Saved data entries
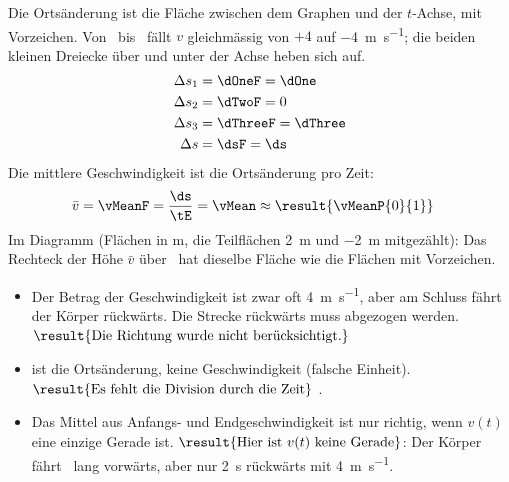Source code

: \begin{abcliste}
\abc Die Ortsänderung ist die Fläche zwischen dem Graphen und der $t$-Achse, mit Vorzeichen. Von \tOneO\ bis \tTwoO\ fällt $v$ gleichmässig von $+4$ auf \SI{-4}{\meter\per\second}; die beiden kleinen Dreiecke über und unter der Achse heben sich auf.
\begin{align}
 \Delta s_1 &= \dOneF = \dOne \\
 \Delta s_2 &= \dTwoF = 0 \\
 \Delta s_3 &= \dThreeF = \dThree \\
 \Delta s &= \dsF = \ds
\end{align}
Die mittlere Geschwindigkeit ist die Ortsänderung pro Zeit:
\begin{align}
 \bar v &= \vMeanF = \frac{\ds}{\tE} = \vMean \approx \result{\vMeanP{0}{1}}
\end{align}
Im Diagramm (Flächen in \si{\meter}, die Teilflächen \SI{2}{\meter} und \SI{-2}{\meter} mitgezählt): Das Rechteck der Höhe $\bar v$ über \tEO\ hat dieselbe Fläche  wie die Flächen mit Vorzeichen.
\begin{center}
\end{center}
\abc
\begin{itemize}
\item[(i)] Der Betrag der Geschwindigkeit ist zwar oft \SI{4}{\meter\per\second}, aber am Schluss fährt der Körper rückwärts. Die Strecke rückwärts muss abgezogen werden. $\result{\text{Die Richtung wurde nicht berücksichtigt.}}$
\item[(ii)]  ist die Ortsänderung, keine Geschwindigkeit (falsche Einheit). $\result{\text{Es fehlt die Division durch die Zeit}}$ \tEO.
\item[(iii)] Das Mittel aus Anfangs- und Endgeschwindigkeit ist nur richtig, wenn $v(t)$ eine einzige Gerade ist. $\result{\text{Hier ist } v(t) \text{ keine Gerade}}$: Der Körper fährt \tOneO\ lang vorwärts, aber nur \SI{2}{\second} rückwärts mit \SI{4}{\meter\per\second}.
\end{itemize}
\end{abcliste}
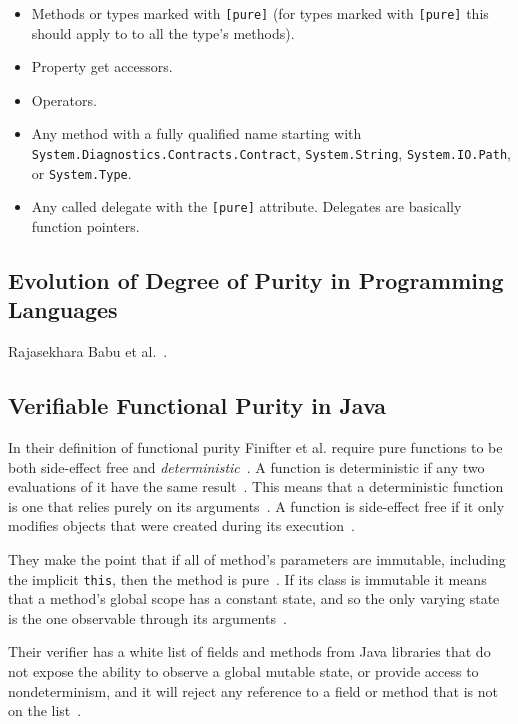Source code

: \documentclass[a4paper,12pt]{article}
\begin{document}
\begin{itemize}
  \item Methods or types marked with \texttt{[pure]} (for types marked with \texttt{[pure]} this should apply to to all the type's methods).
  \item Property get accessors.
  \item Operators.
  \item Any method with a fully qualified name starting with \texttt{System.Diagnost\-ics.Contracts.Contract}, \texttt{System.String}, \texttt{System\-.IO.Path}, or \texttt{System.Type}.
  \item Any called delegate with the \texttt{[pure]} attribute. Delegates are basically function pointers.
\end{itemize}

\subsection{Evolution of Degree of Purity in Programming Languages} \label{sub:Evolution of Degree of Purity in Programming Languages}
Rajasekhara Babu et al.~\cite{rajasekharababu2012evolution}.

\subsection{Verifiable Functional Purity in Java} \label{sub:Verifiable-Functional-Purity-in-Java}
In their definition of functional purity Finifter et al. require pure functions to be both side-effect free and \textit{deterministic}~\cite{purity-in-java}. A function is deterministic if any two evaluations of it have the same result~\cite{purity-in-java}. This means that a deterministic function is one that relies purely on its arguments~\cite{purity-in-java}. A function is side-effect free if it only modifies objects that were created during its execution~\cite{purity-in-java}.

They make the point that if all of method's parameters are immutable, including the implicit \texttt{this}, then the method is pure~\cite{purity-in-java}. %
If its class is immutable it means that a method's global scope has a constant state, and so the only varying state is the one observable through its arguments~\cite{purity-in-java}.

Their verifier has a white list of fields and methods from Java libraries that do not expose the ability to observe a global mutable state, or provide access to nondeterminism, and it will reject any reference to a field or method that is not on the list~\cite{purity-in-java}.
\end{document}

▶ **Requirement**
In the entries above, find the line that contains "Der Betrag der" and the line that contains "Property get accessors.". Reproduce exactly those two lines and every line between them, but not the pictures.

▶ **Solution to this problem**
\item[(i)] Der Betrag der Geschwindigkeit ist zwar oft \SI{4}{\meter\per\second}, aber am Schluss fährt der Körper rückwärts. Die Strecke rückwärts muss abgezogen werden. $\result{\text{Die Richtung wurde nicht berücksichtigt.}}$
\item[(ii)]  ist die Ortsänderung, keine Geschwindigkeit (falsche Einheit). $\result{\text{Es fehlt die Division durch die Zeit}}$ \tEO.
\item[(iii)] Das Mittel aus Anfangs- und Endgeschwindigkeit ist nur richtig, wenn $v(t)$ eine einzige Gerade ist. $\result{\text{Hier ist } v(t) \text{ keine Gerade}}$: Der Körper fährt \tOneO\ lang vorwärts, aber nur \SI{2}{\second} rückwärts mit \SI{4}{\meter\per\second}.
\end{itemize}
\end{abcliste}
Source code

: \documentclass[a4paper,12pt]{article}
\begin{document}
\begin{itemize}
  \item Methods or types marked with \texttt{[pure]} (for types marked with \texttt{[pure]} this should apply to to all the type's methods).
  \item Property get accessors.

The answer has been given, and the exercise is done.